Jensen-Shannon Divergence

Martyn picture Martyn · Apr 8, 2013 · Viewed 17.7k times · Source

I have another question that I was hoping someone could help me with.

I'm using the Jensen-Shannon-Divergence to measure the similarity between two probability distributions. The similarity scores appear to be correct in the sense that they fall between 1 and 0 given that one uses the base 2 logarithm, with 0 meaning that the distributions are equal.

However, I'm not sure whether there is in fact an error somewhere and was wondering whether someone might be able to say 'yes it's correct' or 'no, you did something wrong'.

Here is the code:

from numpy import zeros, array
from math import sqrt, log


class JSD(object):
    def __init__(self):
        self.log2 = log(2)


    def KL_divergence(self, p, q):
        """ Compute KL divergence of two vectors, K(p || q)."""
        return sum(p[x] * log((p[x]) / (q[x])) for x in range(len(p)) if p[x] != 0.0 or p[x] != 0)
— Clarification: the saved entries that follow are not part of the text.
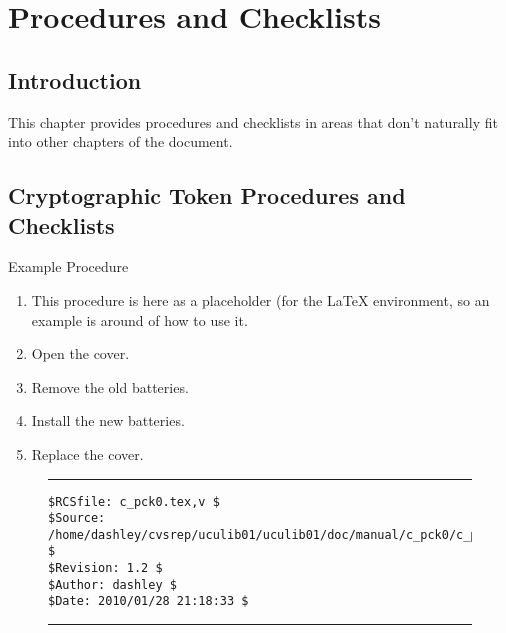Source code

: 
\chapter{Procedures and Checklists}

\label{cpck0}

\section{Introduction}
\label{cpck0:sint0}

This chapter provides procedures and checklists in areas that don't
naturally fit into other chapters of the document.


\section{Cryptographic Token Procedures and Checklists}
\label{cpck0:sctk0}

\begin{procchklst}{Example Procedure}%
\label{proc:cpck0:sctk0:01}%
\begin{enumerate}
\item This procedure is here as a placeholder (for the \LaTeX{} environment, so
      an example is around of how to use it.
\item Open the cover.
\item Remove the old batteries.
\item Install the new batteries.
\item Replace the cover.
\end{enumerate}
\end{procchklst}
\procchklstfooter{}

\noindent\begin{figure}[!b]
\noindent\rule[-0.25in]{\textwidth}{1pt}
\begin{tiny}
\begin{verbatim}
$RCSfile: c_pck0.tex,v $
$Source: /home/dashley/cvsrep/uculib01/uculib01/doc/manual/c_pck0/c_pck0.tex,v $
$Revision: 1.2 $
$Author: dashley $
$Date: 2010/01/28 21:18:33 $
\end{verbatim}
\end{tiny}
\noindent\rule[0.25in]{\textwidth}{1pt}
\end{figure}

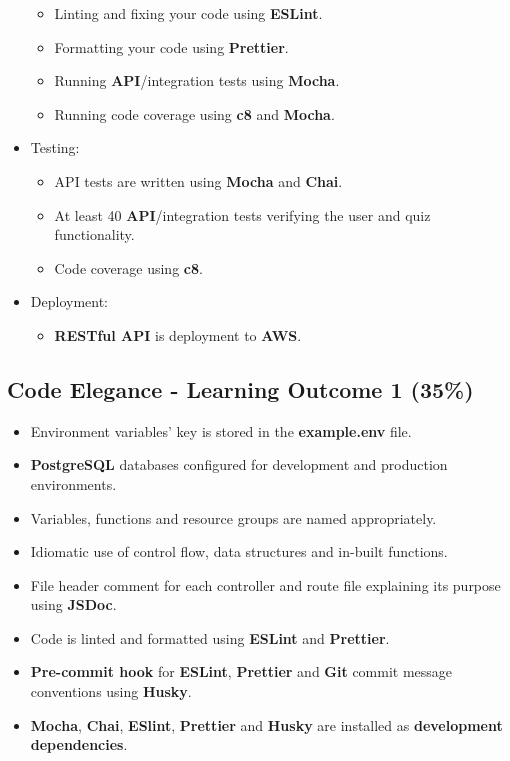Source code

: \documentclass{article}
\begin{document}
\begin{itemize}
\begin{itemize}
		\item Linting and fixing your code using \textbf{ESLint}.
		\item Formatting your code using \textbf{Prettier}.
		\item Running \textbf{API}/integration tests using \textbf{Mocha}.
		\item Running code coverage using \textbf{c8} and \textbf{Mocha}.
	\end{itemize}
	\item Testing:
	\begin{itemize}
		\item API tests are written using \textbf{Mocha} and \textbf{Chai}.
		\item At least 40 \textbf{API}/integration tests verifying the user and quiz functionality.
		\item Code coverage using \textbf{c8}. 
	\end{itemize}
	\item Deployment:
	\begin{itemize}
		\item \textbf{RESTful API} is deployment to \textbf{AWS}. 
	\end{itemize}
\end{itemize}

\subsection*{Code Elegance - Learning Outcome 1 (35\%)}
\begin{itemize}
	\item Environment variables' key is stored in the \textbf{example.env} file. 
	\item \textbf{PostgreSQL} databases configured for development and production environments.
	\item Variables, functions and resource groups are named appropriately.
	\item Idiomatic use of control flow, data structures and in-built functions.
	\item File header comment for each controller and route file explaining its purpose using \textbf{JSDoc}.
	\item Code is linted and formatted using \textbf{ESLint} and \textbf{Prettier}.
	\item \textbf{Pre-commit hook} for \textbf{ESLint}, \textbf{Prettier} and \textbf{Git} commit message conventions using \textbf{Husky}.
	\item \textbf{Mocha}, \textbf{Chai}, \textbf{ESlint}, \textbf{Prettier} and \textbf{Husky} are installed as \textbf{development dependencies}.	
\end{itemize}
\end{document}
    def Jensen_Shannon_divergence(self, p, q):
        """ Returns the Jensen-Shannon divergence. """
        self.JSD = 0.0
        weight = 0.5
        average = zeros(len(p)) #Average
        for x in range(len(p)):
            average[x] = weight * p[x] + (1 - weight) * q[x]
            self.JSD = (weight * self.KL_divergence(array(p), average)) + ((1 - weight) * self.KL_divergence(array(q), average))
        return 1-(self.JSD/sqrt(2 * self.log2))

if __name__ == '__main__':
    J = JSD()
    p = [1.0/10, 9.0/10, 0]
    q = [0, 1.0/10, 9.0/10]
    print J.Jensen_Shannon_divergence(p, q)

The problem is that I feel that the scores are not high enough when comparing two text documents, for instance. However, this is purely a subjective feeling.

Any help is, as always, appreciated.

Answer

Doug Shore picture Doug Shore · Dec 11, 2014

Note that the scipy entropy call below is the Kullback-Leibler divergence.

See: http://en.wikipedia.org/wiki/Jensen%E2%80%93Shannon_divergence

#!/usr/bin/env python
from scipy.stats import entropy
from numpy.linalg import norm
import numpy as np

def JSD(P, Q):
    _P = P / norm(P, ord=1)
    _Q = Q / norm(Q, ord=1)
    _M = 0.5 * (_P + _Q)
    return 0.5 * (entropy(_P, _M) + entropy(_Q, _M))

Also note that the test case in the Question looks erred?? The sum of the p distribution does not add to 1.0.